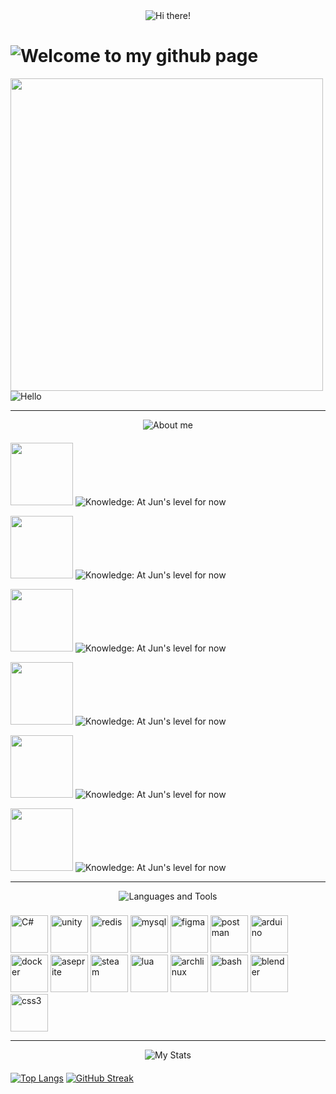 
<div id="header" align="center">
  
  <img src="https://fontmeme.com/permalink/250405/2b6005f309aed9585bb677f8e2723b7c.png" alt="Hi there!"> 
  
</div>
<h1>
  <img src="https://fontmeme.com/permalink/250405/6e2294cba5cd37cd149e1ff3e6271fb6.png" alt="Welcome to my github page">
</h1>
<div align="left">
 <img src="https://media.tenor.com/gFDT7Ic6BdkAAAAi/pixel-sitting.gif" width="500" height="500">
<img src="https://fontmeme.com/permalink/250405/4e3fc96ac9baf49a8758996b14ee9048.png" alt="Hello">
</div>

---

<div align="center">
  
<img src="https://fontmeme.com/permalink/250405/f3653bb6793ed8edeed65ee938844182.png" alt="About me">
  
  <h4></h4> 
</div>
  <div align="left">
    
<img src="https://gifius.ru/instruments/gif_animator/server/php/files/f4r8nnj3f62noer9besasd03h6/3-no-bg-preview%20(carve.photos).png" width="100"> <img src="https://www.demirramon.com/gen/undertale_text_box.gif?text=I%20im%20a%20C%2B%2B%20and%20Game%20Developer%20and%20also%20an%20indie%20developer&box=undertale&character=none&size=2&t=1743865846" alt="Knowledge: At Jun's level for now">
 
<!-- -->
<img src="https://img.icons8.com/pixels/64/question-mark.png" width="100"> <img src="https://www.demirramon.com/gen/undertale_text_box.gif?text=Knowledge%3A%20At%20Jun%27s%20level%20for%20now&box=undertale&character=none&size=2&t=1743868680" alt="Knowledge: At Jun's level for now">  

<img src="https://gifius.ru/instruments/gif_animator/server/php/files/f4r8nnj3f62noer9besasd03h6/3-no-bg-preview%20(carve.photos).png" width="100"> <img src="https://www.demirramon.com/gen/undertale_text_box.gif?text=I%20have%20been%20developing%20for%201%20year%20already&box=undertale&character=none&size=2&t=1743865968" alt="Knowledge: At Jun's level for now">  
<!-- -->
<img src="https://img.icons8.com/pixels/64/question-mark.png" width="100"> <img src="https://www.demirramon.com/gen/undertale_text_box.gif?text=Do%20you%20have%20any%20other%20hobbies%20besides%20programming%3F&box=undertale&character=none&size=2&t=1743866059" alt="Knowledge: At Jun's level for now">  
  
<img src="https://gifius.ru/instruments/gif_animator/server/php/files/f4r8nnj3f62noer9besasd03h6/3-no-bg-preview%20(carve.photos).png" width="100"> <img src="https://www.demirramon.com/gen/undertale_text_box.gif?text=I%20also%20do%20sports%20and%20self-development&box=undertale&character=none&size=2&t=1743866131" alt="Knowledge: At Jun's level for now">  
<!-- -->
<img src="https://img.icons8.com/pixels/64/question-mark.png" width="100"> <img src="https://www.demirramon.com/gen/undertale_text_box.png?text=Ok%2C%20thanks%20for%20the%20answers.&box=undertale&character=none&size=2&t=1743868547" alt="Knowledge: At Jun's level for now">
</div>


---
<div align="center">
  
<img src="https://fontmeme.com/permalink/250405/e414140c40ea25abb43ede0e8d10c284.png" alt="Languages ​​and Tools">
  
<h3></h3>
  <div align="left">
<img src="https://cdn.jsdelivr.net/gh/devicons/devicon@latest/icons/csharp/csharp-original.svg" width="60" title="C#">
<img src="https://cdn.jsdelivr.net/gh/devicons/devicon@latest/icons/unity/unity-original.svg" width="60" title="unity">
<img src="https://cdn.jsdelivr.net/gh/devicons/devicon@latest/icons/redis/redis-original-wordmark.svg" width="60" title="redis">
<img src="https://cdn.jsdelivr.net/gh/devicons/devicon@latest/icons/mysql/mysql-original-wordmark.svg" width="60" title="mysql">
<img src="https://cdn.jsdelivr.net/gh/devicons/devicon@latest/icons/figma/figma-original.svg" width="60" title="figma">
<img src="https://cdn.jsdelivr.net/gh/devicons/devicon@latest/icons/postman/postman-original.svg" width="60" title="postman">
<img src="https://cdn.jsdelivr.net/gh/devicons/devicon@latest/icons/arduino/arduino-original.svg" width="60" title="arduino">
<img src="https://cdn.jsdelivr.net/gh/devicons/devicon@latest/icons/docker/docker-original.svg" width="60" title="docker">
<img src="https://www.svgrepo.com/show/329985/aseprite.svg" width="60" title="aseprite">
<img src="https://www.svgrepo.com/show/306796/steam.svg" width="60" title="steam">
<img src="https://cdn.jsdelivr.net/gh/devicons/devicon@latest/icons/lua/lua-plain.svg" width="60" title="lua">
<img src="https://cdn.jsdelivr.net/gh/devicons/devicon@latest/icons/archlinux/archlinux-original.svg" width="60" title="archlinux">
<img src="https://cdn.jsdelivr.net/gh/devicons/devicon@latest/icons/bash/bash-original.svg" width="60" title="bash">
<img src="https://cdn.jsdelivr.net/gh/devicons/devicon@latest/icons/blender/blender-original.svg" width="60" title="blender">
<img src="https://cdn.jsdelivr.net/gh/devicons/devicon@latest/icons/css3/css3-original.svg" width="60" title="css3">
                             
  </div>
</div>

---

<div align="center">
  
<img src="https://fontmeme.com/permalink/250405/2a35864c910fb6d89230976176dab804.png" alt="My Stats">
  
</div>
<h4></h4>

[![Top Langs](https://github-readme-stats.vercel.app/api/top-langs/?username=FixitFun&layout=compact&theme=vision-friendly-dark)](https://github.com/anuraghazra/github-readme-stats)
[![GitHub Streak](https://streak-stats.demolab.com/?user=FixitFun)](https://git.io/streak-stats)
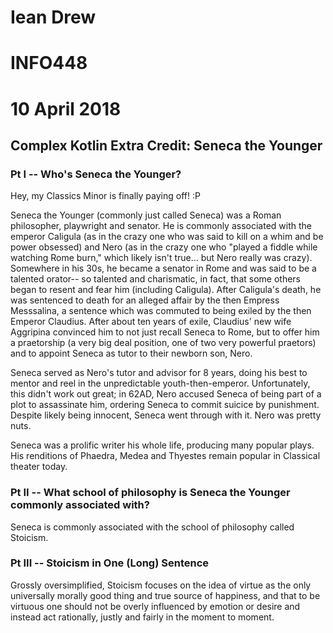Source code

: # Iean Drew
# INFO448
# 10 April 2018

## Complex Kotlin Extra Credit: Seneca the Younger

### Pt I -- Who's Seneca the Younger?

Hey, my Classics Minor is finally paying off! :P

Seneca the Younger (commonly just called Seneca) was a Roman philosopher, playwright and senator. He is commonly associated with the emperor Caligula (as in the crazy one who was said to kill on a whim and be power obsessed) and Nero (as in the crazy one who "played a fiddle while watching Rome burn," which likely isn't true... but Nero really was crazy). Somewhere in his 30s, he became a senator in Rome and was said to be a talented orator-- so talented and charismatic, in fact, that some others began to resent and fear him (including Caligula). After Caligula's death, he was sentenced to death for an alleged affair by the then Empress Messsalina, a sentence which was commuted to being exiled by the then Emperor Claudius. After about ten years of exile, Claudius' new wife Aggripina convinced him to not just recall Seneca to Rome, but to offer him a praetorship (a very big deal position, one of two very powerful praetors) and to appoint Seneca as tutor to their newborn son, Nero.

Seneca served as Nero's tutor and advisor for 8 years, doing his best to mentor and reel in the unpredictable youth-then-emperor. Unfortunately, this didn't work out great; in 62AD, Nero accused Seneca of being part of a plot to assassinate him, ordering Seneca to commit suicice by punishment. Despite likely being innocent, Seneca went through with it. Nero was pretty nuts.

Seneca was a prolific writer his whole life, producing many popular plays. His renditions of Phaedra, Medea and Thyestes remain popular in Classical theater today.

### Pt II -- What school of philosophy is Seneca the Younger commonly associated with?

Seneca is commonly associated with the school of philosophy called Stoicism. 

### Pt III -- Stoicism in One (Long) Sentence

Grossly oversimplified, Stoicism focuses on the idea of virtue as the only universally morally good thing and true source of happiness, and that to be virtuous one should not be overly influenced by emotion or desire and instead act rationally, justly and fairly in the moment to moment.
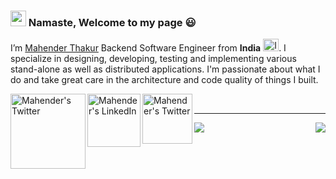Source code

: <!-- Welcome Note -->
### <img src="https://media.giphy.com/media/WqR7WfQVrpXNcmrm81/giphy.gif" width="25px"> Namaste, Welcome to my page 😃<br/>

<!-- Introduction -->
I’m [Mahender Thakur](https://www.linkedin.com/in/mahender-thakur-940708145/) Backend Software Engineer from **India** 
<img alt="Indian flag" width="25px" height="20px" src="https://img.icons8.com/external-justicon-lineal-color-justicon/64/000000/external-india-flag-countrys-flags-justicon-lineal-color-justicon.png"/>.
 I specialize in designing, developing, testing and implementing various stand-alone as well as distributed applications. I'm passionate about what I do and take great care in the 
 architecture and code quality of things I built.

<!-- Social Links -->
<a href="https://stackoverflow.com/users/9276634/mahender-thakur">
  <img align="left" alt="Mahender's Twitter" width="120px" src="https://img.shields.io/badge/Stack_Overflow-FE7A16?style=for-the-badge&logo=stack-overflow&logoColor=white" />
</a>
<a href="https://www.linkedin.com/in/mahender-thakur-940708145/">
  <img align="left" alt="Mahender's LinkedIn" width="85px" src="https://img.shields.io/badge/LinkedIn-0077B5?style=for-the-badge&logo=linkedin&logoColor=white" />
</a>
<a href="https://twitter.com/mahender933">
  <img align="left" alt="Mahender's Twitter" width="80px" src="https://img.shields.io/badge/Twitter-1DA1F2?style=for-the-badge&logo=twitter&logoColor=white" />
</a><br/>


---
<!-- credits: @anuraghazra/github-readme-stats -->

<a href="https://github.com/mahender933/git-stats-workflow">
 <img align="left" src="https://git-stats-workflow-mahender933.vercel.app/api/top-langs/?username=mahender933&theme=vue-dark" />
</a> 
<a href="https://github.com/mahender933/git-stats-workflow">
 <img align="right" src="https://git-stats-workflow-mahender933.vercel.app/api/?username=mahender933&show_icons=true&high_border=true&theme=vue-dark" />
</a>

<!---
- 👀 I am a Backend Engineer with almost 3 years of industry experience. I specialize in designing, developing, testing and implementing 
      various stand-alone as well as distributed application in Python.
- 🌱 I’m currently learning ...
- 💞️ I’m looking to collaborate on ...
- 📫 How to reach me ...
mahender933/mahender933 is a ✨ special ✨ repository because its `README.md` (this file) appears on your GitHub profile.
You can click the Preview link to take a look at your changes.
--->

Exercise instructions: Show each line of the material that includes the string "photos" by copying it.

Answer:
<img src="https://gifius.ru/instruments/gif_animator/server/php/files/f4r8nnj3f62noer9besasd03h6/3-no-bg-preview%20(carve.photos).png" width="100"> <img src="https://www.demirramon.com/gen/undertale_text_box.gif?text=I%20im%20a%20C%2B%2B%20and%20Game%20Developer%20and%20also%20an%20indie%20developer&box=undertale&character=none&size=2&t=1743865846" alt="Knowledge: At Jun's level for now">
<img src="https://gifius.ru/instruments/gif_animator/server/php/files/f4r8nnj3f62noer9besasd03h6/3-no-bg-preview%20(carve.photos).png" width="100"> <img src="https://www.demirramon.com/gen/undertale_text_box.gif?text=I%20have%20been%20developing%20for%201%20year%20already&box=undertale&character=none&size=2&t=1743865968" alt="Knowledge: At Jun's level for now">  
<img src="https://gifius.ru/instruments/gif_animator/server/php/files/f4r8nnj3f62noer9besasd03h6/3-no-bg-preview%20(carve.photos).png" width="100"> <img src="https://www.demirramon.com/gen/undertale_text_box.gif?text=I%20also%20do%20sports%20and%20self-development&box=undertale&character=none&size=2&t=1743866131" alt="Knowledge: At Jun's level for now">  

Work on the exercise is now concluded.